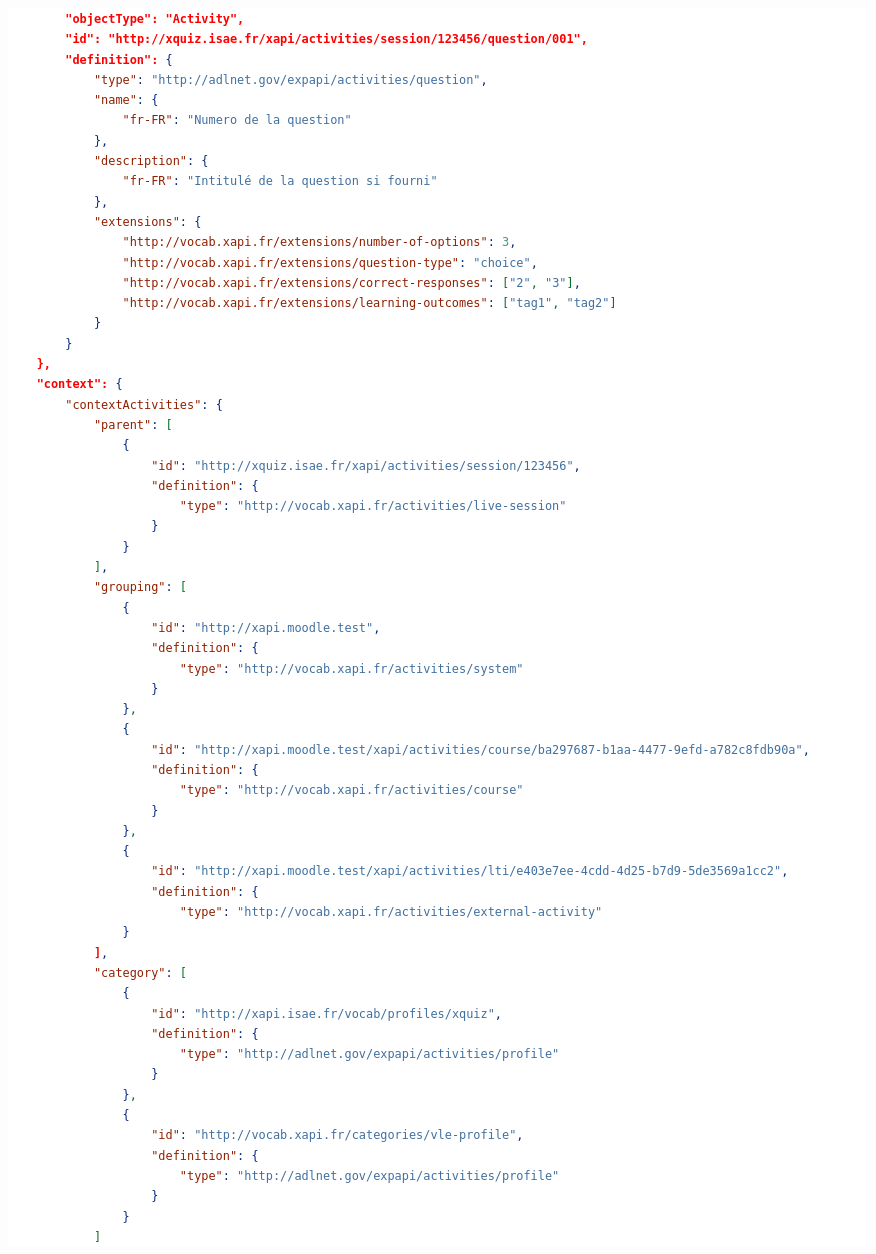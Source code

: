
 ``` json
        "objectType": "Activity",
        "id": "http://xquiz.isae.fr/xapi/activities/session/123456/question/001",
        "definition": {
            "type": "http://adlnet.gov/expapi/activities/question",
            "name": {
                "fr-FR": "Numero de la question"
            },
            "description": {
                "fr-FR": "Intitulé de la question si fourni"
            },
            "extensions": {
                "http://vocab.xapi.fr/extensions/number-of-options": 3,
                "http://vocab.xapi.fr/extensions/question-type": "choice",
                "http://vocab.xapi.fr/extensions/correct-responses": ["2", "3"],
                "http://vocab.xapi.fr/extensions/learning-outcomes": ["tag1", "tag2"]
            }
        }
    },
    "context": {
        "contextActivities": {
            "parent": [
                {
                    "id": "http://xquiz.isae.fr/xapi/activities/session/123456",
                    "definition": {
                        "type": "http://vocab.xapi.fr/activities/live-session"
                    }
                }
            ],
            "grouping": [
                {
                    "id": "http://xapi.moodle.test",
                    "definition": {
                        "type": "http://vocab.xapi.fr/activities/system"
                    }
                },
                {
                    "id": "http://xapi.moodle.test/xapi/activities/course/ba297687-b1aa-4477-9efd-a782c8fdb90a",
                    "definition": {
                        "type": "http://vocab.xapi.fr/activities/course"
                    }
                },
                {
                    "id": "http://xapi.moodle.test/xapi/activities/lti/e403e7ee-4cdd-4d25-b7d9-5de3569a1cc2",
                    "definition": {
                        "type": "http://vocab.xapi.fr/activities/external-activity"
                }
            ],            
            "category": [
                {
                    "id": "http://xapi.isae.fr/vocab/profiles/xquiz",
                    "definition": {
                        "type": "http://adlnet.gov/expapi/activities/profile"
                    }
                },
                {
                    "id": "http://vocab.xapi.fr/categories/vle-profile",
                    "definition": {
                        "type": "http://adlnet.gov/expapi/activities/profile"
                    }
                }
            ]
```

──────────────────────────────

The string "test" shows up in some lines of the listing. Copy each such line.

• _Solution_
                    "id": "http://xapi.moodle.test",
                    "id": "http://xapi.moodle.test/xapi/activities/course/ba297687-b1aa-4477-9efd-a782c8fdb90a",
                    "id": "http://xapi.moodle.test/xapi/activities/lti/e403e7ee-4cdd-4d25-b7d9-5de3569a1cc2",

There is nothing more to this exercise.